There is some light in this tunnel we’ve started down. Governments, the community of IoT users and developers are taking the security threats seriously, and calibrating their moral compass. The IoT community is recognizing early on in the life of this industry that without precautions and efforts to minimize vulnerabilities, anyone can abuse IoT user’s privacy in the future. Two such organizations that have come together to create guidelines and raise awareness are:

The IoT Security Foundation – an organization who’s goal is to “promote knowledge and clear best practice in appropriate security to those who specify, make and use IoT products and systems.”

I Am The Cavalry –  “a grassroots organization focused on issues where computer security intersect public safety and human life.” January of this year they released the Hippocratic Oath for Connected Medical Devices, which can be read here.

A couple of IoT security tips

When you get a new device that’s connected to the IoT, ALWAYS change the password. Our tip: make it weird.
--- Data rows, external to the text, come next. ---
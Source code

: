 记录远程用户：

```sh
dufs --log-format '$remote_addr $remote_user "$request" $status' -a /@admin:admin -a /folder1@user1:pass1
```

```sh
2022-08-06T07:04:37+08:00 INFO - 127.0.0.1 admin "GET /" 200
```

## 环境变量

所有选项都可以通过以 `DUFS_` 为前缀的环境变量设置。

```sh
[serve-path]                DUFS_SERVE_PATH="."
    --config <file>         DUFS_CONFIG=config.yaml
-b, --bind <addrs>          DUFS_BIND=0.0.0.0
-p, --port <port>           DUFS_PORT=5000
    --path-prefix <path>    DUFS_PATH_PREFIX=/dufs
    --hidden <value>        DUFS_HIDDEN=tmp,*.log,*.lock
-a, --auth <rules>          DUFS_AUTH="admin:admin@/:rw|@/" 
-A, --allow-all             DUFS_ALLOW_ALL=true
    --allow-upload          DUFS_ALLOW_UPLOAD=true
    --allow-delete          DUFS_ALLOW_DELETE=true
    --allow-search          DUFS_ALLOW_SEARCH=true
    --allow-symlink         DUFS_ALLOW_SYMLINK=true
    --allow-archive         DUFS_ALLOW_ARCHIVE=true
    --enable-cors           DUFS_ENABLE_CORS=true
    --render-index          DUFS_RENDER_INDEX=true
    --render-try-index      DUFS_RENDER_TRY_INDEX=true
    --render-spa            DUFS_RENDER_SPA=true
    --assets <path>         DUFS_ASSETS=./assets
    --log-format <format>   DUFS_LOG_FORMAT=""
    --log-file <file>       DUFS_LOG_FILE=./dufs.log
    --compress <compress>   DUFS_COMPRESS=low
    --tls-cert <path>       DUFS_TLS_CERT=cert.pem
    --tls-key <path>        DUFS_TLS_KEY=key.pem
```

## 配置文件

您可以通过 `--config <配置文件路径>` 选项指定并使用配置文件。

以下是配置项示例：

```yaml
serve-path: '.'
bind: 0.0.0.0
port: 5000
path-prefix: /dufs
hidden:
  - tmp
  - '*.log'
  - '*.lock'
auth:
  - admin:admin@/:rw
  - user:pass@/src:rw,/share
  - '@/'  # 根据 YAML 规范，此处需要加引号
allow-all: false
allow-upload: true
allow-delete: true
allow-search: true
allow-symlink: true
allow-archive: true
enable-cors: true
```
Update the software regularly to make sure you get the latest bug fixes and security patches.

Bottom line

Gadgets are cool. We all love having them. Most of all we love getting the latest one and seeing how it works, showing it to our friends and experimenting with how they can integrate with and improve our lives. However, given the state of security risks, it may be better to not to be an early adopter until we get security figured out.